Luis Fernando
Veríssimo
Querida, eu juro que não era eu.
Que coisa ridícula! Se você estivesse aqui – Alô? Alô? – olha, se você
estivesse aqui ia ver a minha cara, inocente como o Diabo. O quê? Mas como,
ironia? “Como o Diabo” é força de expressão, que diabo. Você acha que eu ia
brincar numa hora desta? Alô! Eu juro, pelo que há de mais sagrado, pelo túmulo
de minha mãe, pela nossa conta no banco, pela cabeça dos nossos filhos, que não
era eu naquela foto de carnaval no Cascalho que saiu na Folha da Manhã. O quê? Alô! Alô! Como é que eu sei qual é a foto?
Mas você não acaba de dizer… Ah, você não chegou a dizer… ah, você não chegou a
dizer qual era o jornal. Bom, bem. Você não vai acreditar mas acontece que eu
também vi a foto. Não desliga! Eu também vi a foto e tive a mesma reação. Que
sujeito parecido comigo, pensei. Podia ser gêmeo. Agora, querida, nunca, em
nenhum momento, está ouvindo? Em nenhum momento me passou pela cabeça a ideia
de que você fosse pensar – querida, eu estou até começando a achar graça −, que
você fosse pensar que aquele era eu. Por amor de Deus. Pra começo de conversa,
você pode me imaginar de pareô vermelho e colar havaiano, pulando no Cascalho
com uma bandida em cada braço? Não, faça-me o favor. E a cara das bandidas!
Francamente, já que você não confia na minha fidelidade, que confiasse no meu
bom gosto, poxa! O quê? Querida, eu não disse “pareô vermelho”. Tenho a mais
absoluta, a mais tranquila, a mais inabalável certeza que eu disse apenas
“pareô”. Como é que eu podia saber que era vermelho se a fotografia não era em
cores, certo? Alô? Alô? Não desliga! Não… Olha, se você desligar está tudo
acabado. Tudo acabado. Você não precisa nem voltar da praia. Fica aí com as
crianças e funda uma colônia de pescadores. Não, estou falando sério. Perdi a
paciência. Afinal, se você não confia em mim não adianta nada a gente
continuar. Um casamento deve se… se… como é mesmo a palavra?… se alicerçar na
confiança mútua. O casamento é como um número de trapézio, um precisa confiar
no outro até de olhos fechados. É isso mesmo. E sabe de outra coisa? Eu não
precisava ficar na cidade durante o carnaval. Foi tudo mentira. Eu não tinha
trabalho acumulado no escritório coisíssima nenhuma. Eu fiquei sabe para quê?

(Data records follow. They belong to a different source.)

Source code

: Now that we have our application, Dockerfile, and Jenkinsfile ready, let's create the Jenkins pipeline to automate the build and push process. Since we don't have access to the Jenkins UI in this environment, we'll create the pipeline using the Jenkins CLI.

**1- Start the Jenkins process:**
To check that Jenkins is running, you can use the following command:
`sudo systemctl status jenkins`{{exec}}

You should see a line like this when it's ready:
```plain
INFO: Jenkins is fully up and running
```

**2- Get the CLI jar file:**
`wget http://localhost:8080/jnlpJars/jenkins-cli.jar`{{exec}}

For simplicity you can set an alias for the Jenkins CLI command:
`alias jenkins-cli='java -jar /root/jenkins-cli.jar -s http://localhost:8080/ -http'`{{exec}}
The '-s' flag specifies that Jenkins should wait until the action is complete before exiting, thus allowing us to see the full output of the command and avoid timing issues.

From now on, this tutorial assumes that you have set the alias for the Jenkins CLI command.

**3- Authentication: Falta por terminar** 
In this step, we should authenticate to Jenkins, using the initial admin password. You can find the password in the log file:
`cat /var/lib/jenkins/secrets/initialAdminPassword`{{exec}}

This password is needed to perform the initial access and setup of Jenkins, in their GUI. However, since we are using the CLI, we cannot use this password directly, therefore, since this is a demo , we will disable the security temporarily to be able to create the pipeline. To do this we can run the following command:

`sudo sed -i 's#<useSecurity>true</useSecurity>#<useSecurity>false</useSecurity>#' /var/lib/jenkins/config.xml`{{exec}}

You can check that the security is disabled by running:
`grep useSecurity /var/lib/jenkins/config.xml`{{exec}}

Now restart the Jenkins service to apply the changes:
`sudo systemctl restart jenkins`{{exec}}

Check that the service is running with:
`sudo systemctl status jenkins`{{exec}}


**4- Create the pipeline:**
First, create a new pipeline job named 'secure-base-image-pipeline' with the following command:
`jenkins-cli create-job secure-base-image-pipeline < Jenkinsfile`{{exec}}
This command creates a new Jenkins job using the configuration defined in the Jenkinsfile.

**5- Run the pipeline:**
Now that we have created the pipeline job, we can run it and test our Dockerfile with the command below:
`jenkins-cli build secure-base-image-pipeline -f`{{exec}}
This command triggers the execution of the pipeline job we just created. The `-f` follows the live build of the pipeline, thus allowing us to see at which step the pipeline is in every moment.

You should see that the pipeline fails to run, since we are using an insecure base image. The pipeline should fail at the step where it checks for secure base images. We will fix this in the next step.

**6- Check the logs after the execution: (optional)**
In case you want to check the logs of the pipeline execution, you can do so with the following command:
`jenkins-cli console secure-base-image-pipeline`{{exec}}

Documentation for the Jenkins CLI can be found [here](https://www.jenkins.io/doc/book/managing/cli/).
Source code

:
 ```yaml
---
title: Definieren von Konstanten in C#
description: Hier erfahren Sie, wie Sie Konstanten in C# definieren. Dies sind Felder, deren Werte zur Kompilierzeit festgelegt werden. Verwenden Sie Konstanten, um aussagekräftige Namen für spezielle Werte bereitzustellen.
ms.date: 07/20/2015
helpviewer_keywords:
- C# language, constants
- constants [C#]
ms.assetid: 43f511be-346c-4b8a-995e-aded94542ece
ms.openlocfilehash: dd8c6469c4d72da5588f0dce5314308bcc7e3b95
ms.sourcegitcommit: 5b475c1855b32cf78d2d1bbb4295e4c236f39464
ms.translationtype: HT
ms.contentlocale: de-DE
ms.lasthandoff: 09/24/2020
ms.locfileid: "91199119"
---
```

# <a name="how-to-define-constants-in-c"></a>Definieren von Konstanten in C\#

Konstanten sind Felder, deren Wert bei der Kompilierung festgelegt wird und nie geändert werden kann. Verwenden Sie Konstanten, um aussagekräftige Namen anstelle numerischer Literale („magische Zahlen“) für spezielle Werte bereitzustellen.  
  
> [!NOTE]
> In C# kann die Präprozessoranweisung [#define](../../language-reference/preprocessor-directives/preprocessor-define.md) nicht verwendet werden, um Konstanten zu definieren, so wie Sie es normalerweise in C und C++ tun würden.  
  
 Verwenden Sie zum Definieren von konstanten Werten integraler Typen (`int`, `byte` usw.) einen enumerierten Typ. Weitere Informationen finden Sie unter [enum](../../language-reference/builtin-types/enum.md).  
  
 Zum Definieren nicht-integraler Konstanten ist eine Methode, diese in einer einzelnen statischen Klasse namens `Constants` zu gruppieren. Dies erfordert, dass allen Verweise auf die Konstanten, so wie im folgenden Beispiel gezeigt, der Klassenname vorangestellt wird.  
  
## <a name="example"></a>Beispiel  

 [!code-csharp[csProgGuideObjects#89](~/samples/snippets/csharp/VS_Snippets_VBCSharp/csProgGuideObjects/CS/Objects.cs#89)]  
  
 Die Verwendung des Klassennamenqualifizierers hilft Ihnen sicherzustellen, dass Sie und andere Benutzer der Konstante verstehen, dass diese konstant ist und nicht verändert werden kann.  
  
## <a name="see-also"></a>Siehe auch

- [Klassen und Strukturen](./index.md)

Para testar você. Ficar na cidade foi como dar um salto mortal, sem rede, só
para saber se você me pegaria no ar. Um teste do nosso amor. E você falhou.
Você me decepcionou. Não vou nem gritar por socorro. Não, não me interrompa.
Desculpas não adiantam mais. O próximo som que você ouvir será do meu corpo se
estatelando, com o baque surdo da desilusão, no duro chão da realidade. Alô? Eu
disse que o próximo som... que… O quê? Você não estava ouvindo nada? Qual foi a
última coisa que você ouviu, coração? Pois sim, eu não falei – tenho certeza
absoluta que não falei – em “pareô vermelho”. Sei lá que cor era o pareô
daquele cretino na foto. Você precisa acreditar em mim, querida. O casamento é
como um número de… Sim. Não. Claro. Como? Não. Certo. Quando você voltar pode
perguntar para o… Você quer que eu jure? De novo? Pois eu juro. Passei sábado,
domingo, segunda e terça no escritório. Não vi carnaval nem pela janela. Só vim
em casa tomar um banho e comer um sanduíche e vou logo voltar para lá. Como?
Você telefonou para o escritório? Meu bem, é claro que a telefonista não estava
trabalhando, não é, bem? Ha, ha, você é demais. Olha, querida? Alô? Sábado eu
estou aí. Um beijo nas crianças. Socorro. Eu disse, um beijo.